Charlie believed in patterns.

Not fate. Not destiny. Patterns. Because patterns could be studied, avoided, outsmarted.

That belief was the only reason she noticed when the city started behaving differently.

It wasn't obvious at first. Just small things. A café closing earlier than usual. A familiar street suddenly quieter at night. Men she didn't recognize standing where regulars used to be.

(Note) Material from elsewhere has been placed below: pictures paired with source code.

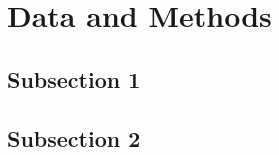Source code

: 
\section{Data and Methods}
\label{sec:data_meas}

\blindtext

\subsection{Subsection 1}
\label{subsec:data_1}


\blindtext

\subsection{Subsection 2}
\label{subsec:data_2}

\blindtext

She noticed because she paid attention.

Charlie worked late most nights, tucked away in a small publishing office that smelled like old paper and burnt coffee. It was boring, underpaid, and safe. Or at least it had been.

That night, her boss locked the office door behind her.

"I don't like this," he muttered, peering down the street like it might bite back. "Walk fast. Call me when you get home."

Charlie raised an eyebrow. "Since when do you care?"

He didn't laugh.

"Just… do it."

She did.

The walk to her apartment felt longer than usual. The streetlights flickered, casting shadows that stretched too far, lingered too long. A black car rolled past her once. Slow. Silent. Windows tinted dark enough to hide intention.

It didn't stop.

Still, her steps quickened.

By the time she reached her building, her shoulders ached from tension she refused to acknowledge. She locked her door, dropped her bag, and exhaled like she'd been holding her breath all evening.

Her phone buzzed.

Nina: You home?

Charlie: Yeah. Why?

There was a pause. Too long.

Nina: You hear about what happened downtown?

Charlie frowned. No.

Another pause.

Nina: They say Blake's back.

Charlie stared at the name.

She didn't know who Blake was. Not really. But the way Nina said it, like a warning disguised as gossip, told her enough.

Back from where? she typed.

Nina: Doesn't matter. When he's around, things change.

Charlie rolled her eyes, even as unease settled into her chest. "People love a scary story," she muttered to the empty room.

Still, she locked her windows.

Across the city, in a high-rise office that overlooked streets Charlie walked every day, Blake reviewed reports with quiet efficiency. Names. Locations. Movements.

One file lingered open longer than the others.

Not because it was important.

Because it was new.

Blake didn't smile. Didn't comment. He simply memorized the name and closed the folder.

Outside, the city continued breathing, unaware it had already been claimed.

And Charlie slept, convinced that danger always announced itself before arriving.